In a shocking new Tweet from the former Studio Head of Sledgehammer Games, Michael Condrey claims that publisher Activision is solely responsible for the controversial matchmaking and monetization systems which plague the Call of Duty franchise. When questioned regarding Infinity Ward's decision to not implement a Ranked Mode in Modern Warfare while reportedly having skill-based matchmaking, Condrey fired back, telling players to question Activision.
When Call of Duty: Advanced Warfare released in November of 2014, the title was very controversial - to say the least. As the first title to release from the Sledgehammer Games studio, expectations were high due to the massive popularity of Call of Duty: Black Ops 2, and the first dive into a futuristic setting for the franchise.
Despite the impressive sales, Advanced Warfare was met with many criticisms, one of which being what felt like an aggressive matchmaking system that only matched players of their skill level. On paper, you wouldn't be wrong to feel that this is a fair system to expect from a competitive shooter; But the Call of Duty community was not happy, and thus, the endless crusade against "SBMM" was born.
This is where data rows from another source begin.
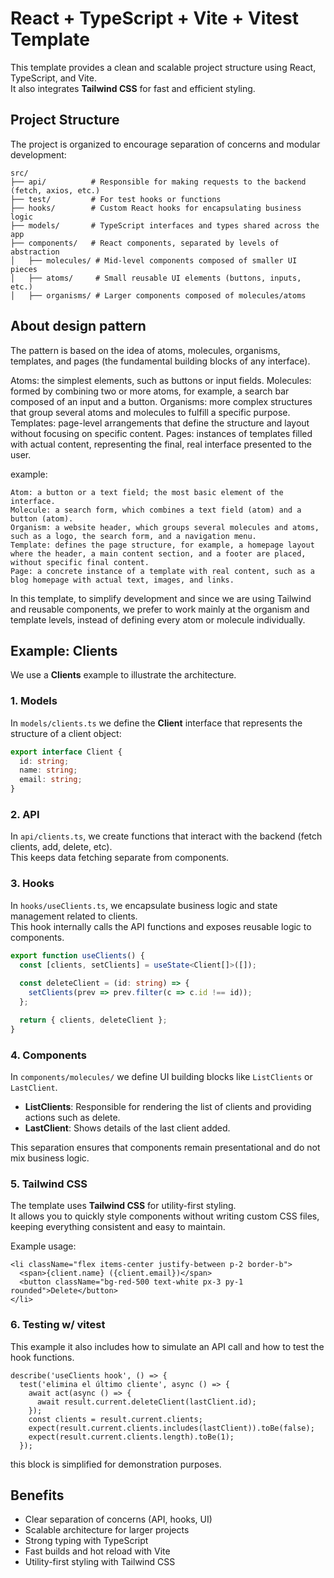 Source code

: # React + TypeScript + Vite + Vitest Template

This template provides a clean and scalable project structure using React, TypeScript, and Vite.  
It also integrates **Tailwind CSS** for fast and efficient styling.

## Project Structure

The project is organized to encourage separation of concerns and modular development:

```
src/
├── api/          # Responsible for making requests to the backend (fetch, axios, etc.)
├── test/         # For test hooks or functions
├── hooks/        # Custom React hooks for encapsulating business logic
├── models/       # TypeScript interfaces and types shared across the app
├── components/   # React components, separated by levels of abstraction
│   ├── molecules/ # Mid-level components composed of smaller UI pieces
│   ├── atoms/     # Small reusable UI elements (buttons, inputs, etc.)
│   ├── organisms/ # Larger components composed of molecules/atoms
```

## About design pattern
The pattern is based on the idea of atoms, molecules, organisms, templates, and pages (the fundamental building blocks of any interface).

Atoms: the simplest elements, such as buttons or input fields.
Molecules: formed by combining two or more atoms, for example, a search bar composed of an input and a button.
Organisms: more complex structures that group several atoms and molecules to fulfill a specific purpose.
Templates: page-level arrangements that define the structure and layout without focusing on specific content.
Pages: instances of templates filled with actual content, representing the final, real interface presented to the user.

example:
```
Atom: a button or a text field; the most basic element of the interface.
Molecule: a search form, which combines a text field (atom) and a button (atom).
Organism: a website header, which groups several molecules and atoms, such as a logo, the search form, and a navigation menu.
Template: defines the page structure, for example, a homepage layout where the header, a main content section, and a footer are placed, without specific final content.
Page: a concrete instance of a template with real content, such as a blog homepage with actual text, images, and links.
```
In this template, to simplify development and since we are using Tailwind and reusable components, we prefer to work mainly at the organism and template levels, instead of defining every atom or molecule individually.

## Example: Clients

We use a **Clients** example to illustrate the architecture.

### 1. Models

In `models/clients.ts` we define the **Client** interface that represents the structure of a client object:

```ts
export interface Client {
  id: string;
  name: string;
  email: string;
}
```

### 2. API

In `api/clients.ts`, we create functions that interact with the backend (fetch clients, add, delete, etc).  
This keeps data fetching separate from components.

### 3. Hooks

In `hooks/useClients.ts`, we encapsulate business logic and state management related to clients.  
This hook internally calls the API functions and exposes reusable logic to components.

```ts
export function useClients() {
  const [clients, setClients] = useState<Client[]>([]);
  
  const deleteClient = (id: string) => {
    setClients(prev => prev.filter(c => c.id !== id));
  };

  return { clients, deleteClient };
}
```

### 4. Components

In `components/molecules/` we define UI building blocks like `ListClients` or `LastClient`.

- **ListClients**: Responsible for rendering the list of clients and providing actions such as delete.  
- **LastClient**: Shows details of the last client added.

This separation ensures that components remain presentational and do not mix business logic.

### 5. Tailwind CSS

The template uses **Tailwind CSS** for utility-first styling.  
It allows you to quickly style components without writing custom CSS files, keeping everything consistent and easy to maintain.

Example usage:

```tsx
<li className="flex items-center justify-between p-2 border-b">
  <span>{client.name} ({client.email})</span>
  <button className="bg-red-500 text-white px-3 py-1 rounded">Delete</button>
</li>
```
### 6. Testing w/ vitest
This example it also includes how to simulate an API call and how to test the hook functions.
```
describe('useClients hook', () => {
  test('elimina el último cliente', async () => {
    await act(async () => {
      await result.current.deleteClient(lastClient.id);
    });
    const clients = result.current.clients;
    expect(result.current.clients.includes(lastClient)).toBe(false);
    expect(result.current.clients.length).toBe(1);
  });
```
this block is simplified for demonstration purposes.

## Benefits

- Clear separation of concerns (API, hooks, UI)
- Scalable architecture for larger projects
- Strong typing with TypeScript
- Fast builds and hot reload with Vite
- Utility-first styling with Tailwind CSS
 


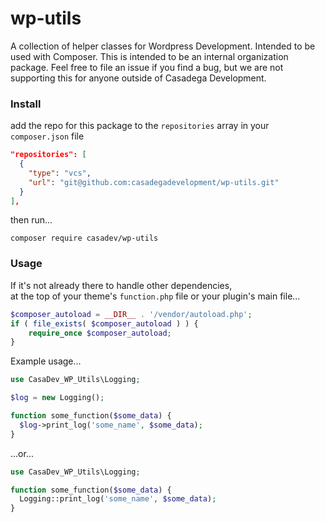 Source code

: # wp-utils
A collection of helper classes for Wordpress Development.  Intended to be used with Composer.
This is intended to be an internal organization package.  Feel free to file an issue
if you find a bug, but we are not supporting this for anyone outside of Casadega Development.

### Install
add the repo for this package to the `repositories` array in your `composer.json` file

```json
"repositories": [
  {
    "type": "vcs",
    "url": "git@github.com:casadegadevelopment/wp-utils.git"
  }
],
```
then run...

`composer require casadev/wp-utils`

### Usage
If it's not already there to handle other dependencies,  
at the top of your theme's `function.php` file or your plugin's main file...

```php
$composer_autoload = __DIR__ . '/vendor/autoload.php';
if ( file_exists( $composer_autoload ) ) {
	require_once $composer_autoload;
}
```

Example usage...

```php
use CasaDev_WP_Utils\Logging;

$log = new Logging();

function some_function($some_data) {
  $log->print_log('some_name', $some_data);
}
```

...or...


```php
use CasaDev_WP_Utils\Logging;

function some_function($some_data) {
  Logging::print_log('some_name', $some_data);
}
```

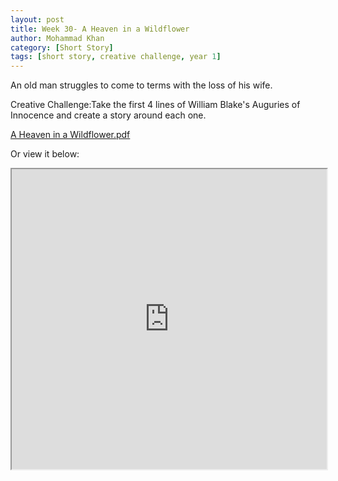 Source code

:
 ```yaml
---
layout: post
title: Week 30- A Heaven in a Wildflower
author: Mohammad Khan
category: [Short Story]
tags: [short story, creative challenge, year 1]
---
```

An old man struggles to come to terms with the loss of his wife.


Creative Challenge:Take the first 4 lines of William Blake's Auguries of Innocence and create a story around each one.


<p><a href="https://drive.google.com/file/d/164xo2OVyOiHG3uMf4t7J1fTd5zRqbppA/view?usp=sharing">
A Heaven in a Wildflower.pdf</a></p>

Or view it below: 
<iframe src="https://drive.google.com/file/d/164xo2OVyOiHG3uMf4t7J1fTd5zRqbppA/preview" width="100%" height="480" allow="autoplay"></iframe> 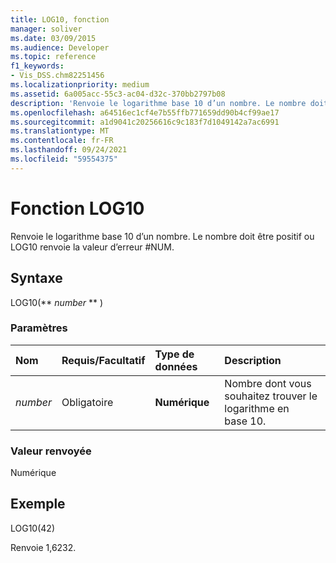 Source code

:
 ```yaml
---
title: LOG10, fonction
manager: soliver
ms.date: 03/09/2015
ms.audience: Developer
ms.topic: reference
f1_keywords:
- Vis_DSS.chm82251456
ms.localizationpriority: medium
ms.assetid: 6a005acc-55c3-ac04-d32c-370bb2797b08
description: 'Renvoie le logarithme base 10 d’un nombre. Le nombre doit être positif ou LOG10 renvoie la valeur d’erreur #NUM.'
ms.openlocfilehash: a64516ec1cf4e7b55ffb771659dd90b4cf99ae17
ms.sourcegitcommit: a1d9041c20256616c9c183f7d1049142a7ac6991
ms.translationtype: MT
ms.contentlocale: fr-FR
ms.lasthandoff: 09/24/2021
ms.locfileid: "59554375"
---
```

# <a name="log10-function"></a>Fonction LOG10

Renvoie le logarithme base 10 d’un nombre. Le nombre doit être positif ou LOG10 renvoie la valeur d’erreur #NUM.
  
## <a name="syntax"></a>Syntaxe

LOG10(** *number* ** ) 
  
### <a name="parameters"></a>Paramètres

|**Nom**|**Requis/Facultatif**|**Type de données**|**Description**|
|:-----|:-----|:-----|:-----|
| _number_ <br/> |Obligatoire  <br/> |**Numérique** <br/> | Nombre dont vous souhaitez trouver le logarithme en base 10.  <br/> |
   
### <a name="return-value"></a>Valeur renvoyée

Numérique
  
## <a name="example"></a>Exemple

LOG10(42) 
  
Renvoie 1,6232. 
  

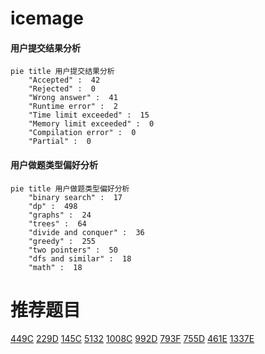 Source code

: # icemage

<!-- tabs:start -->



#### **用户提交结果分析**

```mermaid
pie title 用户提交结果分析
    "Accepted" :  42
    "Rejected" :  0
    "Wrong answer" :  41
    "Runtime error" :  2
    "Time limit exceeded" :  15
    "Memory limit exceeded" :  0
    "Compilation error" :  0
    "Partial" :  0
```

#### **用户做题类型偏好分析**

```mermaid
pie title 用户做题类型偏好分析
    "binary search" :  17
    "dp" :  498
    "graphs" :  24
    "trees" :  64
    "divide and conquer" :  36
    "greedy" :  255
    "two pointers" :  50
    "dfs and similar" :  18
    "math" :  18
```



<!-- tabs:end -->
# 推荐题目
[449C](https://codeforces.com/contest/449/problem/C)
[229D](https://codeforces.com/contest/229/problem/D)
[145C](https://codeforces.com/contest/145/problem/C)
[5132](https://codeforces.com/contest/513/problem/2)
[1008C](https://codeforces.com/contest/1008/problem/C)
[992D](https://codeforces.com/contest/992/problem/D)
[793F](https://codeforces.com/contest/793/problem/F)
[755D](https://codeforces.com/contest/755/problem/D)
[461E](https://codeforces.com/contest/461/problem/E)
[1337E](https://codeforces.com/contest/1337/problem/E)
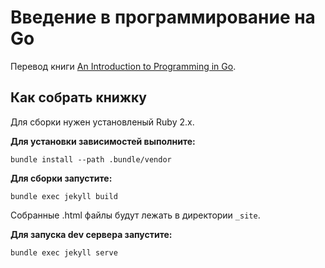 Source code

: # Введение в программирование на Go

Перевод книги [An Introduction to Programming in Go][1].

[1]: http://www.golang-book.com/


## Как собрать книжку

Для сборки нужен установленый Ruby 2.x.

**Для установки зависимостей выполните:**

```
bundle install --path .bundle/vendor
```

**Для сборки запустите:**

```
bundle exec jekyll build
```

Собранные .html файлы будут лежать в директории `_site`.

**Для запуска dev сервера запустите:**

```
bundle exec jekyll serve
```
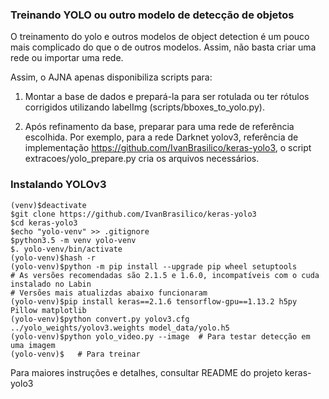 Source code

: ### Treinando YOLO ou outro modelo de detecção de objetos

O treinamento do yolo e outros modelos de object detection é um pouco mais 
complicado do que o de outros modelos. Assim, não basta criar uma rede ou importar uma rede.

Assim, o AJNA apenas disponibiliza scripts para:

1. Montar a base de dados e prepará-la para ser 
rotulada ou ter rótulos corrigidos utilizando labelImg (scripts/bboxes_to_yolo.py).

2. Após refinamento da base, preparar para uma rede de referência escolhida. Por exemplo, para
a rede Darknet yolov3, referência de implementação https://github.com/IvanBrasilico/keras-yolo3,
 o script extracoes/yolo_prepare.py cria os arquivos necessários.
 
 
 ### Instalando YOLOv3 
 
```
(venv)$deactivate
$git clone https://github.com/IvanBrasilico/keras-yolo3
$cd keras-yolo3
$echo "yolo-venv" >> .gitignore
$python3.5 -m venv yolo-venv
$. yolo-venv/bin/activate
(yolo-venv)$hash -r
(yolo-venv)$python -m pip install --upgrade pip wheel setuptools
# As versões recomendadas são 2.1.5 e 1.6.0, incompatíveis com o cuda instalado no Labin
# Versões mais atualizdas abaixo funcionaram
(yolo-venv)$pip install keras==2.1.6 tensorflow-gpu==1.13.2 h5py Pillow matplotlib
(yolo-venv)$python convert.py yolov3.cfg ../yolo_weights/yolov3.weights model_data/yolo.h5
(yolo-venv)$python yolo_video.py --image  # Para testar detecção em uma imagem
(yolo-venv)$   # Para treinar  
```

Para maiores instruções e detalhes, consultar README do projeto keras-yolo3

  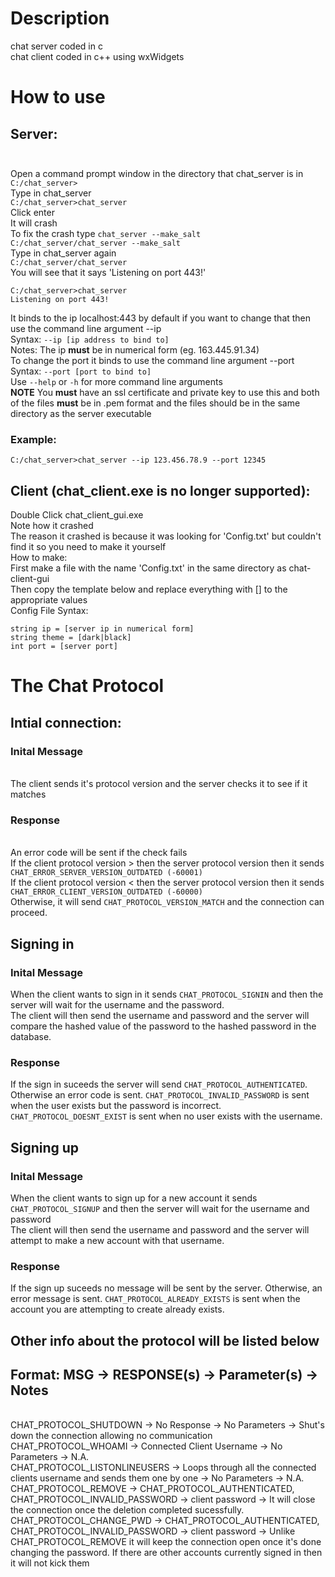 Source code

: # Description
chat server coded in c
<br>chat client coded in c++ using wxWidgets
# How to use
## Server:<br></br>
Open a command prompt window in the directory that chat_server is in
`C:/chat_server>`
<br>Type in chat_server
<br>`C:/chat_server>chat_server`
<br>Click enter
<br>It will crash
<br>To fix the crash type `chat_server --make_salt`
<br>`C:/chat_server/chat_server --make_salt`
<br>Type in chat_server again
<br>`C:/chat_server/chat_server`
<br>You will see that it says 'Listening on port 443!'
```
C:/chat_server>chat_server
Listening on port 443!
```
It binds to the ip localhost:443 by default if you want to change that then use the command line argument --ip <br> Syntax: `--ip [ip address to bind to]`<br> Notes: The ip **must** be in numerical form (eg. 163.445.91.34)
<br>To change the port it binds to use the command line argument --port<br>Syntax: `--port [port to bind to]`
<br>Use `--help` or `-h` for more command line arguments
<br>**NOTE** You **must** have an ssl certificate and private key to use this and both of the files **must** be in .pem format and the files should be in the same directory as the server executable
### Example:
`C:/chat_server>chat_server --ip 123.456.78.9 --port 12345`
## Client (chat_client.exe is no longer supported):
Double Click chat_client_gui.exe
<br>Note how it crashed
<br>The reason it crashed is because it was looking for 'Config.txt' but couldn't find it so you need to make it yourself
<br>How to make:
<br>First make a file with the name 'Config.txt' in the same directory as chat-client-gui
<br>Then copy the template below and replace everything with [] to the appropriate values
<br>Config File Syntax:
```
string ip = [server ip in numerical form]
string theme = [dark|black]
int port = [server port]
```
# The Chat Protocol
## Intial connection:
### Inital Message
<br>The client sends it's protocol version and the server checks it to see if it matches
### Response
<br>An error code will be sent if the check fails
<br>If the client protocol version > then the server protocol version then it sends `CHAT_ERROR_SERVER_VERSION_OUTDATED (-60001)`
<br>If the client protocol version < then the server protocol version then it sends `CHAT_ERROR_CLIENT_VERSION_OUTDATED (-60000)`
<br>Otherwise, it will send `CHAT_PROTOCOL_VERSION_MATCH` and the connection can proceed.
## Signing in
### Inital Message
When the client wants to sign in it sends `CHAT_PROTOCOL_SIGNIN` and then the server will wait for the username and the password.
<br>The client will then send the username and password and the server will compare the hashed value of the password to the hashed password in the database.
### Response
If the sign in suceeds the server will send `CHAT_PROTOCOL_AUTHENTICATED`.
Otherwise an error code is sent.
`CHAT_PROTOCOL_INVALID_PASSWORD` is sent when the user exists but the password is incorrect.
`CHAT_PROTOCOL_DOESNT_EXIST` is sent when no user exists with the username.
## Signing up
### Inital Message
When the client wants to sign up for a new account it sends `CHAT_PROTOCOL_SIGNUP` and then the server will wait for the username and password
<br>The client will then send the username and password and the server will attempt to make a new account with that username.
### Response
If the sign up suceeds no message will be sent by the server.
Otherwise, an error message is sent.
`CHAT_PROTOCOL_ALREADY_EXISTS` is sent when the account you are attempting to create already exists.
## Other info about the protocol will be listed below
## Format: MSG -> RESPONSE(s) -> Parameter(s) -> Notes
<br>CHAT_PROTOCOL_SHUTDOWN        -> No Response -> No Parameters -> Shut's down the connection allowing no communication
<br>CHAT_PROTOCOL_WHOAMI          -> Connected Client Username -> No Parameters -> N.A.
<br>CHAT_PROTOCOL_LISTONLINEUSERS -> Loops through all the connected clients username and sends them one by one -> No Parameters -> N.A.
<br>CHAT_PROTOCOL_REMOVE          -> CHAT_PROTOCOL_AUTHENTICATED, CHAT_PROTOCOL_INVALID_PASSWORD -> client password -> It will close the connection once the deletion completed sucessfully.
<br>CHAT_PROTOCOL_CHANGE_PWD      -> CHAT_PROTOCOL_AUTHENTICATED, CHAT_PROTOCOL_INVALID_PASSWORD -> client password -> Unlike CHAT_PROTOCOL_REMOVE it will keep the connection open once it's done changing the password. If there are other accounts currently signed in then it will not kick them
As the Studio Head, Michael Condrey was at the forefront of the backlash for the skill-based matchmaking system, as well as Supply Drops - a new random number generator based loot system, another first for the franchise. While the toxicity and backlash from the community continued throughout the title's primary lifecycle, neither Activision or Sledgehammer Games ever provided a statement on the matter more than claiming that matchmaking is and always will be primarily connection-based.
Since the release of Advanced Warfare, many new Call of Duty titles have released, including Call of Duty: WWII - Sledgehammer Games' second primary installment into the series. All of which have had their share community feedback regarding the matchmaking systems.
When Studio Heads Michael Condrey and Glenn Schofield suspiciously departed from Sledgehammer Games and Activision in February of 2018, many fans expected to see their preferred, fully connection-based matchmaking systems return to the franchise. Unsurprisingly, this was not the case, especially with the recent release of Call of Duty: Modern Warfare - players are beginning to suspect that it may not be studio's at fault for these systems, as Condrey claims.
While Call of Duty has seen some extremely significant improvements in its monetization models with the release of Modern Warfare, some players can't help but feel that the matchmaking systems will never been addressed as they'd like. What are your thoughts on the idea of skill-based matchmaking in Call of Duty?